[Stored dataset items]

* * * * * * * * *

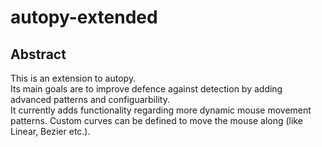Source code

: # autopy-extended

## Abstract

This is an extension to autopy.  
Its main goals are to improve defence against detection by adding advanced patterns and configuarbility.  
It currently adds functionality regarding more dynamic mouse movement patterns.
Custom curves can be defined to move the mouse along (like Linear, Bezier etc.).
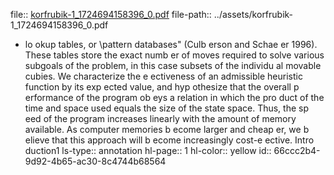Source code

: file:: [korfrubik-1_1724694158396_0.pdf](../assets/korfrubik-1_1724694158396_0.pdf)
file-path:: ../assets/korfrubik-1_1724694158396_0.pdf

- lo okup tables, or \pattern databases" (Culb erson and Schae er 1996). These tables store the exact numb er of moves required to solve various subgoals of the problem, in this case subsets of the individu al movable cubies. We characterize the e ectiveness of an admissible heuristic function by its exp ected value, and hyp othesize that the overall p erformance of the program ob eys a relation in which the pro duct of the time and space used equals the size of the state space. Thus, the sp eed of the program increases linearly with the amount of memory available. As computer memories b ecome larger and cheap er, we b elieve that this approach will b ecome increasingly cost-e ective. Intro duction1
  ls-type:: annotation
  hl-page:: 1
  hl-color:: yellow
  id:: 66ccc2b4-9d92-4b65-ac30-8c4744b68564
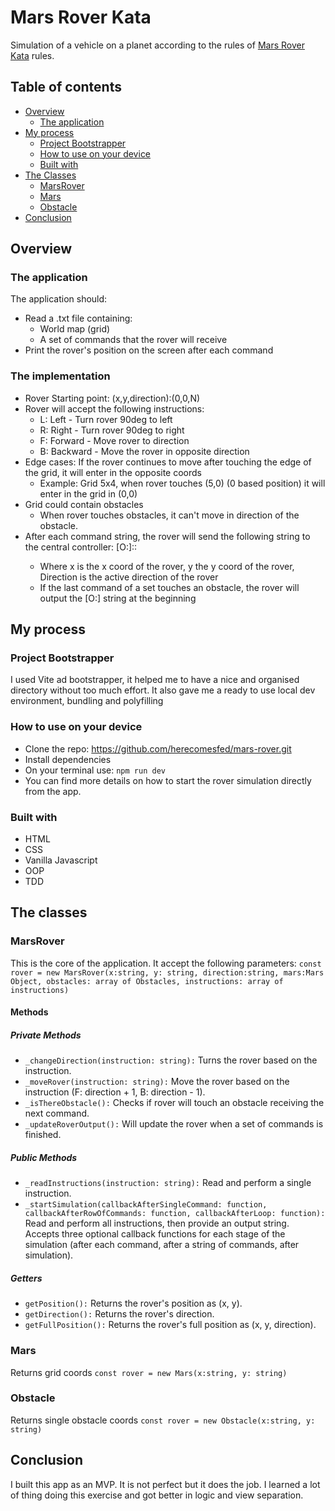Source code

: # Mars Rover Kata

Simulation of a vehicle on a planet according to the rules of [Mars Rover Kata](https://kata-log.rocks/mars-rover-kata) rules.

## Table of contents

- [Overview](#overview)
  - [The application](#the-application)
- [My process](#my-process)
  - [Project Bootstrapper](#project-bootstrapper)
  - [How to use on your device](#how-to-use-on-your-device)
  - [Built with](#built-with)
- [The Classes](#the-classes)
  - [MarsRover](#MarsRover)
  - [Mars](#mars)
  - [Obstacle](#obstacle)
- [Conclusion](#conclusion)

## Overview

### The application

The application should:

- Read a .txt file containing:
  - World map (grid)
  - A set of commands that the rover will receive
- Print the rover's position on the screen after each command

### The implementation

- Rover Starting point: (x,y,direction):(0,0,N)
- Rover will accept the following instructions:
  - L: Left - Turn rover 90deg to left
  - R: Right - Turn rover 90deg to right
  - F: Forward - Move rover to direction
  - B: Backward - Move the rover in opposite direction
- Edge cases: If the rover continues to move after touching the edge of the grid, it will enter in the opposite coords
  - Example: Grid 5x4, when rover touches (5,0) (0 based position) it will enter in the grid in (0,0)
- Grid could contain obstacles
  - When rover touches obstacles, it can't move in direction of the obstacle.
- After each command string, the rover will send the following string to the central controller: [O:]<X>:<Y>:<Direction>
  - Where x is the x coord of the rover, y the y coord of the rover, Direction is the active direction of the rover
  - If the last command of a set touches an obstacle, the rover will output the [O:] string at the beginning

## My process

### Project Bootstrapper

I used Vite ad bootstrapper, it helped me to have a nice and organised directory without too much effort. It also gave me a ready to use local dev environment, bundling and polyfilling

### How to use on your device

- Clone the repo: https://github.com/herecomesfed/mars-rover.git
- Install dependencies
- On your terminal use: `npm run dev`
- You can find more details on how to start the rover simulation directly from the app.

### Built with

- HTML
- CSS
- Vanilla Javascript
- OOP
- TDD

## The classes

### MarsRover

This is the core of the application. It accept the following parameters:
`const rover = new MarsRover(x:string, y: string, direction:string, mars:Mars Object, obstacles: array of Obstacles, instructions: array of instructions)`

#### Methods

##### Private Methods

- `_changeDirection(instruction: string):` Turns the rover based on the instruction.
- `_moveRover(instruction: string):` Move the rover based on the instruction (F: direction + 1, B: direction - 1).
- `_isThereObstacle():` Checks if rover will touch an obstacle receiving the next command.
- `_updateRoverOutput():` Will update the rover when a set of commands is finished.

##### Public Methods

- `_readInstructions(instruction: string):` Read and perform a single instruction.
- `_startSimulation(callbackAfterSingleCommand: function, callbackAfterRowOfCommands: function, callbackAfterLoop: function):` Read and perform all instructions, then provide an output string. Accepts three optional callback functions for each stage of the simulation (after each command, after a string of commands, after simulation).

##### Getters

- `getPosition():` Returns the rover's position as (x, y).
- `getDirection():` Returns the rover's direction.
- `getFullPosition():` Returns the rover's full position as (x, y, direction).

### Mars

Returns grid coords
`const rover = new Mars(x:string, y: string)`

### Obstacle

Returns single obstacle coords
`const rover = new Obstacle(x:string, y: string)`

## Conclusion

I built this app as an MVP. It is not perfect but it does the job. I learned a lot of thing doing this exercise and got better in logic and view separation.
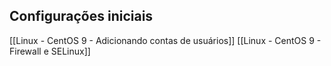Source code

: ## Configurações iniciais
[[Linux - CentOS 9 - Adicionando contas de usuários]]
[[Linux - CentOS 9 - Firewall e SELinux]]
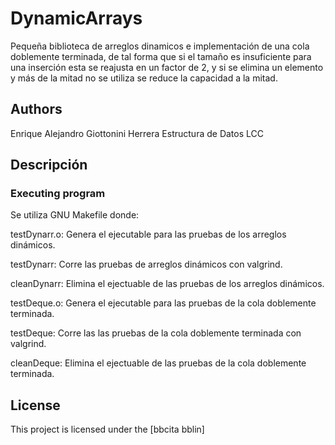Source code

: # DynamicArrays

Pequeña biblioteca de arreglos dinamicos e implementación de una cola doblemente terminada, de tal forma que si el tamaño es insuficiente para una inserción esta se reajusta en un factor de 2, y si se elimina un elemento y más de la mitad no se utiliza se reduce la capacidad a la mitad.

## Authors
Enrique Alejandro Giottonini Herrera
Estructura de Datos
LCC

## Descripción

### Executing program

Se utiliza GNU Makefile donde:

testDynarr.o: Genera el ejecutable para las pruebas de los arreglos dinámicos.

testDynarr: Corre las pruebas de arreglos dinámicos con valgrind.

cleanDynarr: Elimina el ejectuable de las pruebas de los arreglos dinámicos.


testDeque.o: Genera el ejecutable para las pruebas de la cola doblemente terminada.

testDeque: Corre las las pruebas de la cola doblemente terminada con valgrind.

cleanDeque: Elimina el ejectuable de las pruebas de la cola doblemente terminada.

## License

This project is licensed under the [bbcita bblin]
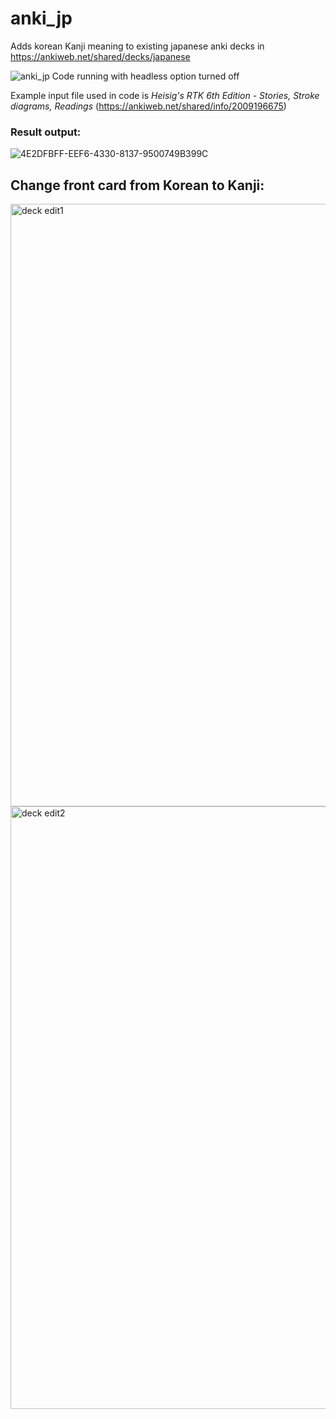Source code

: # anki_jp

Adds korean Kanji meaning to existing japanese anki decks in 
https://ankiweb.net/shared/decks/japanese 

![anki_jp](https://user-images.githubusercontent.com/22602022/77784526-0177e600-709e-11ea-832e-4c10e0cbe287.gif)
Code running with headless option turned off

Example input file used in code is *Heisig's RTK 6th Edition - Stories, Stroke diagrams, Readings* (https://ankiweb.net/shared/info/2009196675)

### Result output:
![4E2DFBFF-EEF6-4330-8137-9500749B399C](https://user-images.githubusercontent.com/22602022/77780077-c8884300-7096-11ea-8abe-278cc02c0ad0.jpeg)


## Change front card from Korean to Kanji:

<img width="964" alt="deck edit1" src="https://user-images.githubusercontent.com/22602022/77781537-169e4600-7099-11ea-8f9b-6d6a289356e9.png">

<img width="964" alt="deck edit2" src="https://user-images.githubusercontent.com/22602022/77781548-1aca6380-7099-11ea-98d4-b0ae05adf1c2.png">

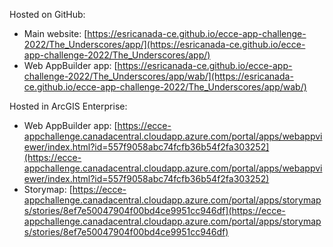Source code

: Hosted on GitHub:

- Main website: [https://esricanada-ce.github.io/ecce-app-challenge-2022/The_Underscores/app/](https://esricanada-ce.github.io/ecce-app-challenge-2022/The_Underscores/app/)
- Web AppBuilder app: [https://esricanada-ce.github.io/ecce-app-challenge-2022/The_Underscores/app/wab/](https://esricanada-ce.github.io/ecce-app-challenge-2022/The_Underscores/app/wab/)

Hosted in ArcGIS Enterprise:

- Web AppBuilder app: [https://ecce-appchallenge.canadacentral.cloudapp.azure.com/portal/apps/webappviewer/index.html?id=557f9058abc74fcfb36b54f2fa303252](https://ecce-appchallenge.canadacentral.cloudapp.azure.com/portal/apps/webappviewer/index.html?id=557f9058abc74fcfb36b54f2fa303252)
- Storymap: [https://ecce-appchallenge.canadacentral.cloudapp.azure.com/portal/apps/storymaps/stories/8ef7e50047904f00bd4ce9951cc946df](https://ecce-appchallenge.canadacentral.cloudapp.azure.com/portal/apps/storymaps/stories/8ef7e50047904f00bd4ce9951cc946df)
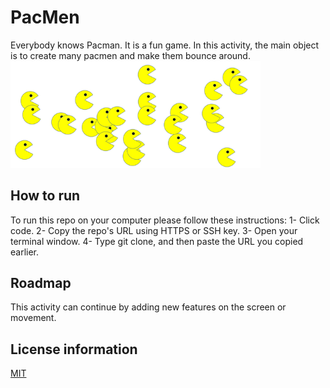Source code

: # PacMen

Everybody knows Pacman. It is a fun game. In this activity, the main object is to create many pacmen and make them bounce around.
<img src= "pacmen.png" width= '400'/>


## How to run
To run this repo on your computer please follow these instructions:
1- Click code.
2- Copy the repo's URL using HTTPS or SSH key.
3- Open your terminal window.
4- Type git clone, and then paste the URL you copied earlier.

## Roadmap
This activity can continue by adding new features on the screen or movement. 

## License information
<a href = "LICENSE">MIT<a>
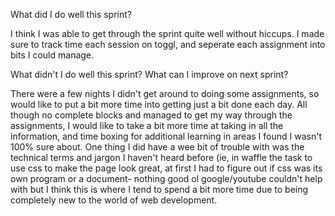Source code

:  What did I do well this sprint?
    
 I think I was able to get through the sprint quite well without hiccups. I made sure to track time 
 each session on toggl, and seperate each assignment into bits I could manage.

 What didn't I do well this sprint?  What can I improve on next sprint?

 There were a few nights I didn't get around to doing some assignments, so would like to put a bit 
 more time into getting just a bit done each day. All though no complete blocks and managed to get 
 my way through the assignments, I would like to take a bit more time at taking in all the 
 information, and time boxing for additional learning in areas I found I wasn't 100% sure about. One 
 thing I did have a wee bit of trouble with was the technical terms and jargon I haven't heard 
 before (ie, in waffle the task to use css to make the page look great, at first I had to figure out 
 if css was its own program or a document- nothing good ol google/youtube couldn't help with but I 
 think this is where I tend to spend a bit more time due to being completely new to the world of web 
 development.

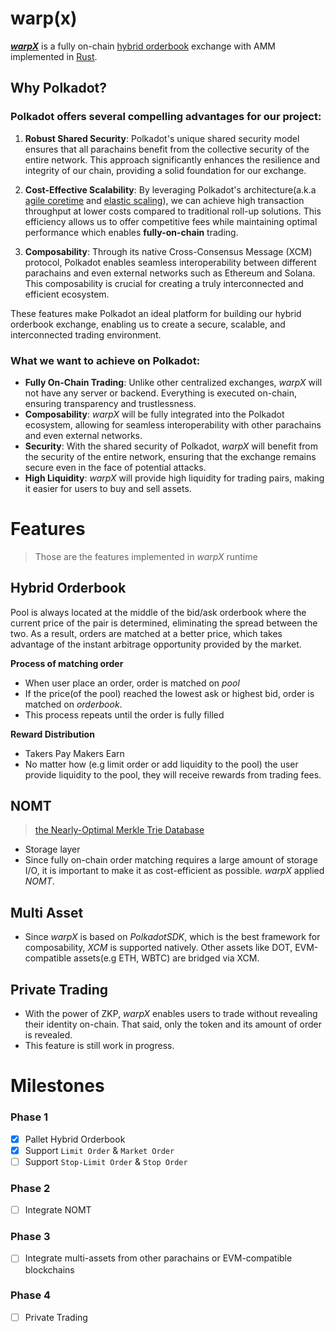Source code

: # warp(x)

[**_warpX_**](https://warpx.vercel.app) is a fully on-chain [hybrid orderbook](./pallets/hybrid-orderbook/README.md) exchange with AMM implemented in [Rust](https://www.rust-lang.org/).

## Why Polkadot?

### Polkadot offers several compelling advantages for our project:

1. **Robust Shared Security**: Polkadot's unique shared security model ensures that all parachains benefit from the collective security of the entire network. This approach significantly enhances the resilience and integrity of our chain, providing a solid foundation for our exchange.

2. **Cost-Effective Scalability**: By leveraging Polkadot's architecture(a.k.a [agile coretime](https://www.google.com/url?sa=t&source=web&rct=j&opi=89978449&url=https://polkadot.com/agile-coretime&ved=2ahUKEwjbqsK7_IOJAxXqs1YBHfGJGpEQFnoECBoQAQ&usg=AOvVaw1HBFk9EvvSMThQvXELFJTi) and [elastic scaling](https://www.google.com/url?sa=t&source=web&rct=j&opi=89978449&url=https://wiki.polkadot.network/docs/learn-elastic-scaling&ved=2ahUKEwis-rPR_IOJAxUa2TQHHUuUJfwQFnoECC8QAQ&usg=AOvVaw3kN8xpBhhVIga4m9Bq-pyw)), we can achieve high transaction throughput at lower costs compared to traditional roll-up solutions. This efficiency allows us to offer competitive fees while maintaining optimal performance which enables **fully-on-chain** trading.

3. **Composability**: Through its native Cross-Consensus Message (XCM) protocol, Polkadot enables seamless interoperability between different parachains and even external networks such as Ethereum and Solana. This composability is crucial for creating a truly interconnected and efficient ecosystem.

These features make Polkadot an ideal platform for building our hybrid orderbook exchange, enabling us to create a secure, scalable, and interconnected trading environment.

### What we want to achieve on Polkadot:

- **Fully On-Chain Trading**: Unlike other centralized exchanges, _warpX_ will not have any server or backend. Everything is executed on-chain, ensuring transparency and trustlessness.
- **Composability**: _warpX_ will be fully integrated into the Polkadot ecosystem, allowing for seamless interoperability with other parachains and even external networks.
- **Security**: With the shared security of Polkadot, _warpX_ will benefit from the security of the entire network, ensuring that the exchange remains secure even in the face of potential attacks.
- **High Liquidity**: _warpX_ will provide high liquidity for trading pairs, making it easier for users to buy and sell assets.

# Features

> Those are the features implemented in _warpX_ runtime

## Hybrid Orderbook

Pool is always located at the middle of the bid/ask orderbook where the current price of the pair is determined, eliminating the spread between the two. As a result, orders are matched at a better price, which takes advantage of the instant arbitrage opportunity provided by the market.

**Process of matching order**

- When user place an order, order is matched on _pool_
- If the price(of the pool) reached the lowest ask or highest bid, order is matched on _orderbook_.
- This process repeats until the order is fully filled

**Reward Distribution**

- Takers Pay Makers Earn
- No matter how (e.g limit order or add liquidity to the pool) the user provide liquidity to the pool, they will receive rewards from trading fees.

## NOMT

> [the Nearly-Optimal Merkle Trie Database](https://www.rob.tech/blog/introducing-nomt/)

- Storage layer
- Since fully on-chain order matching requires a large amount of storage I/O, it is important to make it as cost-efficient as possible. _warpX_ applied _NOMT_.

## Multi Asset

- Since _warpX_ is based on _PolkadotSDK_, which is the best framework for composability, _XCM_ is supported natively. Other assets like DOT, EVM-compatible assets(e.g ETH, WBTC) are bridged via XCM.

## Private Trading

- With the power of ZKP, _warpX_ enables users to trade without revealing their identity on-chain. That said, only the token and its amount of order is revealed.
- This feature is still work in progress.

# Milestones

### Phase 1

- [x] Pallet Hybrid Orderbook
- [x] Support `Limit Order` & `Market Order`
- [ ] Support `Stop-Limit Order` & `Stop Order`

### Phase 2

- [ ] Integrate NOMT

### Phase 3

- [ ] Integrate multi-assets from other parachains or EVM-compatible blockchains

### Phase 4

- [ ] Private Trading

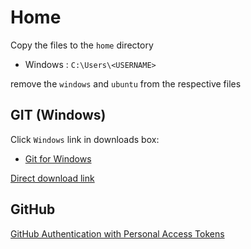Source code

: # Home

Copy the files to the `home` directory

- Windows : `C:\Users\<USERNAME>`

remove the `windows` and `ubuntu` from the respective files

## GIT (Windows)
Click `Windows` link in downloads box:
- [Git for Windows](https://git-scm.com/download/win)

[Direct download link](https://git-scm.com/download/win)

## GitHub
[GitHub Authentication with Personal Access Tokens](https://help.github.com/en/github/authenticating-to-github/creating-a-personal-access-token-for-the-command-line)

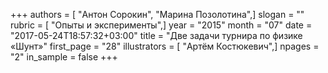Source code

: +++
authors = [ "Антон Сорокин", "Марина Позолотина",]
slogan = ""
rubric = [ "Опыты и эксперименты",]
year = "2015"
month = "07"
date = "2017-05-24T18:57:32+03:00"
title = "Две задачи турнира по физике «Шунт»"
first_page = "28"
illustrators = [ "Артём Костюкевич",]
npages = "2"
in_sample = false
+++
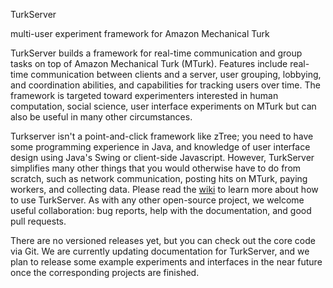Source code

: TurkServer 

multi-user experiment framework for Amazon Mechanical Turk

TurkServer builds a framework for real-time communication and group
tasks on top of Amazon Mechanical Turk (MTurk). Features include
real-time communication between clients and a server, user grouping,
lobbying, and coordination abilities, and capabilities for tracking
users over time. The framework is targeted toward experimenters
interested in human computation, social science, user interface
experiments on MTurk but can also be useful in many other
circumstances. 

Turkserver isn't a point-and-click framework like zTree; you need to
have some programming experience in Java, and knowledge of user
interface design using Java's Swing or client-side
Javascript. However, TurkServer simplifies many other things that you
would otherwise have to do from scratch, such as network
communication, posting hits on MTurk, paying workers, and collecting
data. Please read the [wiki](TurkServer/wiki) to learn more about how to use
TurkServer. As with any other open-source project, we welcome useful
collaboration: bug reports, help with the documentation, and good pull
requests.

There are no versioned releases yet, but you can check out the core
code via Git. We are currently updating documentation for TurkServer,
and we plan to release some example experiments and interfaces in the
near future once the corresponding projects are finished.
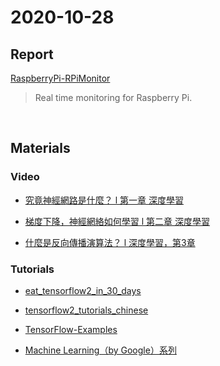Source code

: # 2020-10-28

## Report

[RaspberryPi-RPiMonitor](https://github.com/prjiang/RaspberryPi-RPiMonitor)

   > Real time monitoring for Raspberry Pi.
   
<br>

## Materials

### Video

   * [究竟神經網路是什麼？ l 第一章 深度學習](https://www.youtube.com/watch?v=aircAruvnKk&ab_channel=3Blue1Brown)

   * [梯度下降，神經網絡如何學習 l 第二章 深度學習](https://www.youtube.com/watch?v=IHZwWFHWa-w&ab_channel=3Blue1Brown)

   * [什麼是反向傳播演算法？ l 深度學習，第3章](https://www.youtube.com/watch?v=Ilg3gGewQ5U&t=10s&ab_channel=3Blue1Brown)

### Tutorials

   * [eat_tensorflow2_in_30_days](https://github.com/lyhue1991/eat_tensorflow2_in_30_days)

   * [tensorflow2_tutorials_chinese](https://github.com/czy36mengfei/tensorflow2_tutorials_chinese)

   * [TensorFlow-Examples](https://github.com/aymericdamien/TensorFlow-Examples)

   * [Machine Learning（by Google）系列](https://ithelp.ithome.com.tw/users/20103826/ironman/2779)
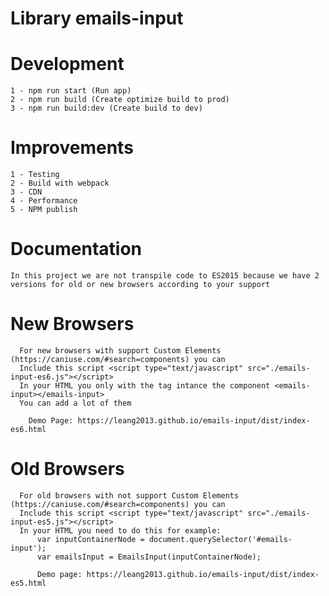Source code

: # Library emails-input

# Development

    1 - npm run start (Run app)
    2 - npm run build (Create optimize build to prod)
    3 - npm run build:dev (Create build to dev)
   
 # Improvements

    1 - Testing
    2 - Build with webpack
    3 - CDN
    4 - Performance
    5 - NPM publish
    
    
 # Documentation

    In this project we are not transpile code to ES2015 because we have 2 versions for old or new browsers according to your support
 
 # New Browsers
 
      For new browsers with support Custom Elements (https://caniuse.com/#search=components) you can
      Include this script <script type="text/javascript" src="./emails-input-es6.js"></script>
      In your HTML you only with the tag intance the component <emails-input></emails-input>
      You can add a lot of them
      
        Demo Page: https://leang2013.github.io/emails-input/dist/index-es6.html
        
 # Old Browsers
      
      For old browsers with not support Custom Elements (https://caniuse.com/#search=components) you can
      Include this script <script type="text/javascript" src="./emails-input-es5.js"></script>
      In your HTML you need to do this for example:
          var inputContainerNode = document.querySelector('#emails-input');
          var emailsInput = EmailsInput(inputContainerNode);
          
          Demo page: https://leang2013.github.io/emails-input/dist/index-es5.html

* * * * * * * * *

- What the exercise asks -
All lines above from the one holding "# Mars Rover Kata" to the one holding "- Clone the", inclusive, are to be copied exactly; no other line is wanted.

- Result of this task -
: # Mars Rover Kata

Simulation of a vehicle on a planet according to the rules of [Mars Rover Kata](https://kata-log.rocks/mars-rover-kata) rules.

## Table of contents

- [Overview](#overview)
  - [The application](#the-application)
- [My process](#my-process)
  - [Project Bootstrapper](#project-bootstrapper)
  - [How to use on your device](#how-to-use-on-your-device)
  - [Built with](#built-with)
- [The Classes](#the-classes)
  - [MarsRover](#MarsRover)
  - [Mars](#mars)
  - [Obstacle](#obstacle)
- [Conclusion](#conclusion)

## Overview

### The application

The application should:

- Read a .txt file containing:
  - World map (grid)
  - A set of commands that the rover will receive
- Print the rover's position on the screen after each command

### The implementation

- Rover Starting point: (x,y,direction):(0,0,N)
- Rover will accept the following instructions:
  - L: Left - Turn rover 90deg to left
  - R: Right - Turn rover 90deg to right
  - F: Forward - Move rover to direction
  - B: Backward - Move the rover in opposite direction
- Edge cases: If the rover continues to move after touching the edge of the grid, it will enter in the opposite coords
  - Example: Grid 5x4, when rover touches (5,0) (0 based position) it will enter in the grid in (0,0)
- Grid could contain obstacles
  - When rover touches obstacles, it can't move in direction of the obstacle.
- After each command string, the rover will send the following string to the central controller: [O:]<X>:<Y>:<Direction>
  - Where x is the x coord of the rover, y the y coord of the rover, Direction is the active direction of the rover
  - If the last command of a set touches an obstacle, the rover will output the [O:] string at the beginning

## My process

### Project Bootstrapper

I used Vite ad bootstrapper, it helped me to have a nice and organised directory without too much effort. It also gave me a ready to use local dev environment, bundling and polyfilling

### How to use on your device

- Clone the repo: https://github.com/herecomesfed/mars-rover.git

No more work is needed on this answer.